Choking is not missing the game winning shot. That happens to the best around.
Choking is the failure to perform a process or task that you normally do automatically.
Choking happens when your mind turns against your body in a crucial situation. You choke when you fail to cope with the anxiety and stress in an important situation and your overthinking causes a catastrophic drop in your performance.
No one wants to choke. Here are three things you can do to be your best when your best is needed.
Trust Your Process
Important, high stress situations cause your heart to beat faster, your palms to sweat, and your muscles to tighten up. If you want to survive these situations without choking you must have a process to deal with the stress and move on without letting it take over their performance.
The worst thing you can do is speed things up in an attempt to get out of the situation in a hurry.
Instead of rushing when you feel the pressure go up, take a step back and slow things down. Focus on your routine and mechanics.
Your process got you to this point. It is time to trust it.
Don’t Turn One Mistake into Two
Choking often happens when your mind creates a scenario that doesn’t really exist. It is common for average performers to take a previous mistake and project those same results onto future actions.
Elite performers don’t think this way. You shouldn’t either!
Instead of wondering what will happen if you mess up again, put your energy into staying in the moment. Analyze your mistake, pick out the important information, then flush it out of your mind and move on.
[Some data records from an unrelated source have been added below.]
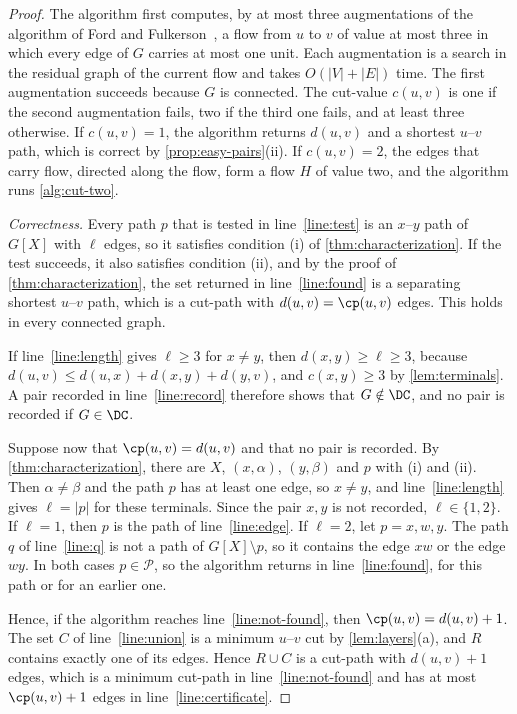 \begin{proof}
The algorithm first computes, by at most three augmentations of the algorithm of Ford and Fulkerson~\cite[Section~10.4]{Erickson2019Algorithms}, a flow from $u$ to $v$ of value at most three in which every edge of $G$ carries at most one unit.
Each augmentation is a search in the residual graph of the current flow and takes $O(|V| + |E|)$ time.
The first augmentation succeeds because $G$ is connected.
The cut-value $c(u, v)$ is one if the second augmentation fails, two if the third one fails, and at least three otherwise.
If $c(u, v) = 1$, the algorithm returns $d(u, v)$ and a shortest $u$--$v$ path, which is correct by \cref{prop:easy-pairs}(ii).
If $c(u, v) = 2$, the edges that carry flow, directed along the flow, form a flow $H$ of value two, and the algorithm runs \cref{alg:cut-two}.

\emph{Correctness.}
Every path $p$ that is tested in line~\ref{line:test} is an $x$--$y$ path of $G[X]$ with $\ell$ edges, so it satisfies condition (i) of \cref{thm:characterization}.
If the test succeeds, it also satisfies condition (ii), and by the proof of \cref{thm:characterization}, the set returned in line~\ref{line:found} is a separating shortest $u$--$v$ path, which is a cut-path with $d(u, v) = \cp(u, v)$ edges.
This holds in every connected graph.

If line~\ref{line:length} gives $\ell \geq 3$ for $x \neq y$, then $d(x, y) \geq \ell \geq 3$, because $d(u, v) \leq d(u, x) + d(x, y) + d(y, v)$, and $c(x, y) \geq 3$ by \cref{lem:terminals}.
A pair recorded in line~\ref{line:record} therefore shows that $G \notin \DC$, and no pair is recorded if $G \in \DC$.

Suppose now that $\cp(u, v) = d(u, v)$ and that no pair is recorded.
By \cref{thm:characterization}, there are $X$, $(x, \alpha)$, $(y, \beta)$ and $p$ with (i) and (ii).
Then $\alpha \neq \beta$ and the path $p$ has at least one edge, so $x \neq y$, and line~\ref{line:length} gives $\ell = |p|$ for these terminals.
Since the pair $x, y$ is not recorded, $\ell \in \{1, 2\}$.
If $\ell = 1$, then $p$ is the path of line~\ref{line:edge}.
If $\ell = 2$, let $p = x, w, y$.
The path $q$ of line~\ref{line:q} is not a path of $G[X] \setminus p$, so it contains the edge $xw$ or the edge $wy$.
In both cases $p \in \mathcal{P}$, so the algorithm returns in line~\ref{line:found}, for this path or for an earlier one.

Hence, if the algorithm reaches line~\ref{line:not-found}, then $\cp(u, v) = d(u, v) + 1$.
The set $C$ of line~\ref{line:union} is a minimum $u$--$v$ cut by \cref{lem:layers}(a), and $R$ contains exactly one of its edges.
Hence $R \cup C$ is a cut-path with $d(u, v) + 1$ edges, which is a minimum cut-path in line~\ref{line:not-found} and has at most $\cp(u, v) + 1$ edges in line~\ref{line:certificate}.


\end{proof}

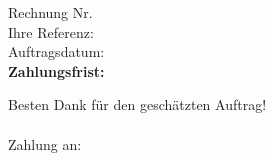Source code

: \documentclass{chletter}
\title{}
\author{}
\begin{document}
  \begin{letter}{\custAdr}
  \date{\location, \today}
  \opening{Rechnung Nr. \quad \invNo \\ Ihre Referenz: \quad {} \\ Auftragsdatum: \quad \dat \\ \bf{Zahlungsfrist: \quad \cond}}
  \begin{invoice}{\currency}{\vat}
  
  \end{invoice}
  \closing{Besten Dank für den geschätzten Auftrag! \\\\ Zahlung an: \myBank}
  \end{letter}
  
\end{document}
The most important step is the next step. What has already happened and what might happen later doesn’t matter. What matters is right here, right now!
Embrace the Butterflies
Performing at an elite level requires strong mental effort and concentration, but what happens when your conscious mind doesn’t trust your subconscious mind? You’ve got a problem. That’s what!
All performers have anxiety and doubt. If you don’t feel the pressure in important situations, you need to find something else to do.
Train yourself to embrace the butterflies in your stomach instead of fearing them. They are a sign this performance means something and you are ready to go.
Consistency Connection: All performers feel the pressure and anxiety that comes with an important situation. If you want to perform your best in these situations, embrace the butterflies, stay in the moment, and trust the process that got you there. This is your chance to prove you can handle it when it matters.